DERNIERES SEANCES AU BEVERLEY

A deux pas du Grand Rex, le Beverley, dernier cinéma X de France, projetait ses pornos vintage – avec Brigitte Lahaie et sexes non épilés – des années 70-80. Mais après des années de bons et loyaux se(r)vices, Maurice, le propriétaire de la salle, allait tirer le rideau. Définitivement. Notre journaliste y était allé… courageusement.

Par Marc Godin

L’origine du monde. Sur un écran de 3 mètres sur 2. Un sexe géant, en gros plan, non épilé. La caméra de John Love recule. L’infirmière prend son stéthoscope, commence à s’en servir d’une façon peu orthodoxe, avant l’arrivée d’Alban Ceray qui va la besogner sauvagement.

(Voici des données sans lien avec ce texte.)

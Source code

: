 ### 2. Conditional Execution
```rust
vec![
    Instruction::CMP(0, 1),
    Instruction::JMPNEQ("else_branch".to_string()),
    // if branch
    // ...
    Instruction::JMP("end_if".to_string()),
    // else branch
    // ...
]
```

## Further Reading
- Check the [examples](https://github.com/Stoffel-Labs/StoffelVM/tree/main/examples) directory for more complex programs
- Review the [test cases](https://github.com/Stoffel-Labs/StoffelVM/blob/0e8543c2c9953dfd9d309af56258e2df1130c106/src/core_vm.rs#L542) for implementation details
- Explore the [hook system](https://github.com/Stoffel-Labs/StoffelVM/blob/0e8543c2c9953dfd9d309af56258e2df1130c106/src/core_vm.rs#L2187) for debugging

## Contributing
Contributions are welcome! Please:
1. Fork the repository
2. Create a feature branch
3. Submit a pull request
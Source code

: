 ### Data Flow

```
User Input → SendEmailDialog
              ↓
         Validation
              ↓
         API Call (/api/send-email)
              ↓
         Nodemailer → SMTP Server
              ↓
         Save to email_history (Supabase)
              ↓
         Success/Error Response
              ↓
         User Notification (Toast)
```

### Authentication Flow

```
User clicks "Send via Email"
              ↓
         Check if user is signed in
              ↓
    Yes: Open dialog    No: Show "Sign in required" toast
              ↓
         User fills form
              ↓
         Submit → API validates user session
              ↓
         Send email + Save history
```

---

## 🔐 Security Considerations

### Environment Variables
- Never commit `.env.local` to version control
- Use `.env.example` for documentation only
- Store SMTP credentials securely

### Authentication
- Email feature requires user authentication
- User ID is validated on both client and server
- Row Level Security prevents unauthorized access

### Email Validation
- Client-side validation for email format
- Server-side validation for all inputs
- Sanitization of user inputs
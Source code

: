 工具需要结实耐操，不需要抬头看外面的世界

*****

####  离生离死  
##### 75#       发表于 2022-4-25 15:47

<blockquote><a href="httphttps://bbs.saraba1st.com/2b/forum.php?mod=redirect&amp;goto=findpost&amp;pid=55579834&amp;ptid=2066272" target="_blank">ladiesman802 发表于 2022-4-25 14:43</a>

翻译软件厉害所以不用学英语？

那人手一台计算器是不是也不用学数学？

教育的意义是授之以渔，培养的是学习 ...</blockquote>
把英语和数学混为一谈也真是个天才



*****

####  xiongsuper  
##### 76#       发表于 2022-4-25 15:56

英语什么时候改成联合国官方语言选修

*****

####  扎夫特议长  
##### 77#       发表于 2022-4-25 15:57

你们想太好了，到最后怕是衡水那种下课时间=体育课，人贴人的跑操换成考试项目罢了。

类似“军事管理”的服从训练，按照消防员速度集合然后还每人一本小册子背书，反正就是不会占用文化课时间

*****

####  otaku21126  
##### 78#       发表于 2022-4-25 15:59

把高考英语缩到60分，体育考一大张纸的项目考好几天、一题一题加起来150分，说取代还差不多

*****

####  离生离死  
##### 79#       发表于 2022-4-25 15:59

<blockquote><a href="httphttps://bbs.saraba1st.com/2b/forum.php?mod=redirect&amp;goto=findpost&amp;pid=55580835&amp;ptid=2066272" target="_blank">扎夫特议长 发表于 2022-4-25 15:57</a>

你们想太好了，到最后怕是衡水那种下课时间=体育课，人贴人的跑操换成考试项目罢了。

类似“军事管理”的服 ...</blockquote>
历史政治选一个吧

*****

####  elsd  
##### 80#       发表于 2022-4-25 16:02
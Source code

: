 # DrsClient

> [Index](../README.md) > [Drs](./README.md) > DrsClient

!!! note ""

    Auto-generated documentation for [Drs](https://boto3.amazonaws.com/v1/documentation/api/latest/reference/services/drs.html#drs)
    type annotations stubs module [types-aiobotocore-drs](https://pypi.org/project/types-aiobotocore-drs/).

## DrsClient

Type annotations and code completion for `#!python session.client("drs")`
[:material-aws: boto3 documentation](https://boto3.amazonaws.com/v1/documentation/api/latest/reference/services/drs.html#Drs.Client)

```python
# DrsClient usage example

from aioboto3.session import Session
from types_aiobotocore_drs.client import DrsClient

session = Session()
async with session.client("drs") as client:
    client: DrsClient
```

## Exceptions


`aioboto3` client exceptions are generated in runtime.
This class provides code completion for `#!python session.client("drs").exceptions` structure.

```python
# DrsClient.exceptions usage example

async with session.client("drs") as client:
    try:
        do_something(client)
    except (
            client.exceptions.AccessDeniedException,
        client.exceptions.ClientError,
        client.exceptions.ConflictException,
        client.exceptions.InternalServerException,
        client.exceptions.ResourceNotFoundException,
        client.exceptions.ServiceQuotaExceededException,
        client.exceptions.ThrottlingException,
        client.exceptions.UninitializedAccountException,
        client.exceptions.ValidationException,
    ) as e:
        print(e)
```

Dans la salle de 90 places du Beverley, à deux pas du Grand Rex, rue de la Ville Neuve, des hommes retiennent leur souffle. Que des hommes ! Des hommes assis, d’autres debout, adossés au mur. Et pendant toute la séance, c’est un va et vient incessant, avec des spectateurs qui se précipitent par grappe vers les toilettes ou qui cherchent un voisin compréhensif afin de se livrer à de petites gâteries.

Dans la cabine du Beverley, on entend le vrombissement d’un projecteur antédiluvien. Il y a une colleuse, des morceaux de pellicule par terre. Le Beverley doit être un des derniers cinémas équipés d’un projecteur 35 mm et c’est assurément le dernier cinéma porno de France.

Dans sa cabine, Maurice, 75 ans, proprio de la salle, caissier, projectionniste et assistante sociale à l’occasion. A 12H15, Maurice installe la lourde bobine de 15 kilos. Le rideau de fer est encore baissé et dehors, les premiers spectateurs – que des hommes aux cheveux blancs – s’impatientent.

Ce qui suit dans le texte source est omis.